When Sacramento State’s Construction Management program needed an idea for a fundraiser last year, Bill Whitney had a quick answer: golf.
The idea to hold a fundraising tournament actually had come to Whitney, vice president of the Northern California Mechanical Contractors Association, a few years ago while he was talking with Sacramento State professor Mikael Anderson. “Contractors love to play,” Anderson says.
But the wheels weren’t set in motion until last July, when student Steve Farshchi took the lead on making it happen. The payoff of their collaboration came on a sun-splashed early afternoon in mid-April at Sacramento State. That day, Whitney, who calls himself an advocate for mechanical contracting and who sees in Sac State students the future of a work force that will change radically as baby boomers retire, handed Anderson a check for almost $22,000.
The money generated by the tournament, held in October at Boundary Oak Golf Course in Walnut Creek, was split equally among the Construction Management programs of tournament participants Sacramento State, Chico State and Cal Poly San Luis Obispo, and far exceeded organizers’ expectations.
“It was a great collaboration,” Anderson says.
And one without precedent. Anderson says the program had not worked before on that level with other schools. Such an undertaking presented a unique set of challenges, and Farshchi, a junior Construction Management major, embraced it and excelled despite a daunting timeline. Farshchi and other collaborators had just three months to pull off an event the likes of which usually take at least twice that long to turn.
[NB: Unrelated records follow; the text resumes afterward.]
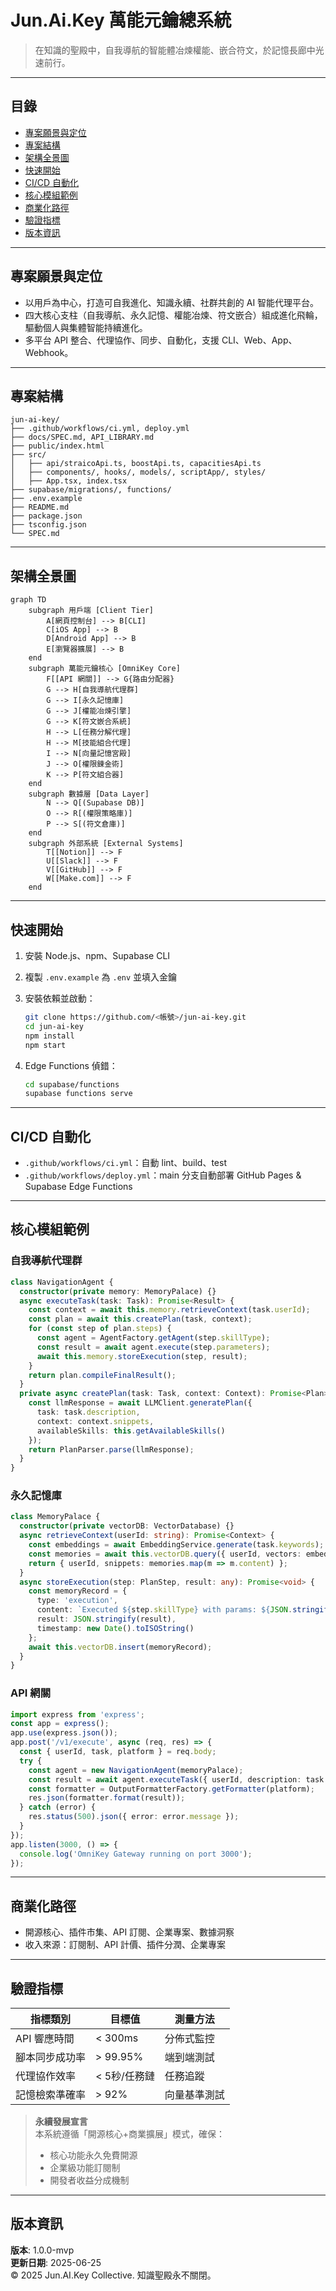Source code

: # Jun.Ai.Key 萬能元鑰總系統

> 在知識的聖殿中，自我導航的智能體冶煉權能、嵌合符文，於記憶長廊中光速前行。

---

## 目錄

- [專案願景與定位](#專案願景與定位)
- [專案結構](#專案結構)
- [架構全景圖](#架構全景圖)
- [快速開始](#快速開始)
- [CI/CD 自動化](#cicd-自動化)
- [核心模組範例](#核心模組範例)
- [商業化路徑](#商業化路徑)
- [驗證指標](#驗證指標)
- [版本資訊](#版本資訊)

---

## 專案願景與定位

- 以用戶為中心，打造可自我進化、知識永續、社群共創的 AI 智能代理平台。
- 四大核心支柱（自我導航、永久記憶、權能冶煉、符文嵌合）組成進化飛輪，驅動個人與集體智能持續進化。
- 多平台 API 整合、代理協作、同步、自動化，支援 CLI、Web、App、Webhook。

---

## 專案結構

```text
jun-ai-key/
├── .github/workflows/ci.yml, deploy.yml
├── docs/SPEC.md, API_LIBRARY.md
├── public/index.html
├── src/
│   ├── api/straicoApi.ts, boostApi.ts, capacitiesApi.ts
│   ├── components/, hooks/, models/, scriptApp/, styles/
│   ├── App.tsx, index.tsx
├── supabase/migrations/, functions/
├── .env.example
├── README.md
├── package.json
├── tsconfig.json
└── SPEC.md
```

---

## 架構全景圖

```mermaid
graph TD
    subgraph 用戶端 [Client Tier]
        A[網頁控制台] --> B[CLI]
        C[iOS App] --> B
        D[Android App] --> B
        E[瀏覽器擴展] --> B
    end
    subgraph 萬能元鑰核心 [OmniKey Core]
        F[[API 網關]] --> G{路由分配器}
        G --> H[自我導航代理群]
        G --> I[永久記憶庫]
        G --> J[權能冶煉引擎]
        G --> K[符文嵌合系統]
        H --> L[任務分解代理]
        H --> M[技能組合代理]
        I --> N[向量記憶宮殿]
        J --> O[權限鍊金術]
        K --> P[符文組合器]
    end
    subgraph 數據層 [Data Layer]
        N --> Q[(Supabase DB)]
        O --> R[(權限策略庫)]
        P --> S[(符文倉庫)]
    end
    subgraph 外部系統 [External Systems]
        T[[Notion]] --> F
        U[[Slack]] --> F
        V[[GitHub]] --> F
        W[[Make.com]] --> F
    end
```

---

## 快速開始

1. 安裝 Node.js、npm、Supabase CLI
2. 複製 `.env.example` 為 `.env` 並填入金鑰
3. 安裝依賴並啟動：

    ```bash
    git clone https://github.com/<帳號>/jun-ai-key.git
    cd jun-ai-key
    npm install
    npm start
    ```

4. Edge Functions 偵錯：

    ```bash
    cd supabase/functions
    supabase functions serve
    ```

---

## CI/CD 自動化

- `.github/workflows/ci.yml`：自動 lint、build、test
- `.github/workflows/deploy.yml`：main 分支自動部署 GitHub Pages & Supabase Edge Functions

---

## 核心模組範例

### 自我導航代理群

```typescript
class NavigationAgent {
  constructor(private memory: MemoryPalace) {}
  async executeTask(task: Task): Promise<Result> {
    const context = await this.memory.retrieveContext(task.userId);
    const plan = await this.createPlan(task, context);
    for (const step of plan.steps) {
      const agent = AgentFactory.getAgent(step.skillType);
      const result = await agent.execute(step.parameters);
      await this.memory.storeExecution(step, result);
    }
    return plan.compileFinalResult();
  }
  private async createPlan(task: Task, context: Context): Promise<Plan> {
    const llmResponse = await LLMClient.generatePlan({
      task: task.description,
      context: context.snippets,
      availableSkills: this.getAvailableSkills()
    });
    return PlanParser.parse(llmResponse);
  }
}
```

### 永久記憶庫

```typescript
class MemoryPalace {
  constructor(private vectorDB: VectorDatabase) {}
  async retrieveContext(userId: string): Promise<Context> {
    const embeddings = await EmbeddingService.generate(task.keywords);
    const memories = await this.vectorDB.query({ userId, vectors: embeddings, topK: 5 });
    return { userId, snippets: memories.map(m => m.content) };
  }
  async storeExecution(step: PlanStep, result: any): Promise<void> {
    const memoryRecord = {
      type: 'execution',
      content: `Executed ${step.skillType} with params: ${JSON.stringify(step.parameters)}`,
      result: JSON.stringify(result),
      timestamp: new Date().toISOString()
    };
    await this.vectorDB.insert(memoryRecord);
  }
}
```

### API 網關

```typescript
import express from 'express';
const app = express();
app.use(express.json());
app.post('/v1/execute', async (req, res) => {
  const { userId, task, platform } = req.body;
  try {
    const agent = new NavigationAgent(memoryPalace);
    const result = await agent.executeTask({ userId, description: task });
    const formatter = OutputFormatterFactory.getFormatter(platform);
    res.json(formatter.format(result));
  } catch (error) {
    res.status(500).json({ error: error.message });
  }
});
app.listen(3000, () => {
  console.log('OmniKey Gateway running on port 3000');
});
```

---

## 商業化路徑

- 開源核心、插件市集、API 訂閱、企業專案、數據洞察
- 收入來源：訂閱制、API 計價、插件分潤、企業專案

---

## 驗證指標

| 指標類別 | 目標值 | 測量方法 |
|----------|--------|----------|
| API 響應時間 | < 300ms | 分佈式監控 |
| 腳本同步成功率 | > 99.95% | 端到端測試 |
| 代理協作效率 | < 5秒/任務鏈 | 任務追蹤 |
| 記憶檢索準確率 | > 92% | 向量基準測試 |

> **永續發展宣言**  
> 本系統遵循「開源核心+商業擴展」模式，確保：  
> - 核心功能永久免費開源  
> - 企業級功能訂閱制  
> - 開發者收益分成機制

---

## 版本資訊

**版本**: 1.0.0-mvp  
**更新日期**: 2025-06-25  
© 2025 Jun.AI.Key Collective. 知識聖殿永不關閉。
It helped that the man who dreamed up the idea was so determined to see it happen immediately. When a faculty advisor at one of the other schools told Whitney three months was not enough time to pull together the tournament, Farshchi says, “Bill kind of looked right at him and said, ‘This is going to happen. And it’s going to work.’”
It certainly did, making a profit of more than three times what the organizers would have considered a success. Farshchi says in fact they would have been happy were the event only marginally profitable and the organizers able to learn valuable lessons for future tournaments.
“For students to get together and make a model and execute it, and make profit, it’s pretty cool,” Farshchi says. “For this to happen, it was a big surprise.”
At the tournament itself, students functioned as liaisons for industry members who played. A few students played under industry sponsorship, Farshchi said, but most sat back and enjoyed the time. Farshchi, for his part, watched with an eye for improving the tournament in subsequent years. Ideally, he said, organizational responsibility will rotate among the three schools. As for fundraising prowess, things can only improve.
“The reality is, we’ll do better this year,” Anderson says.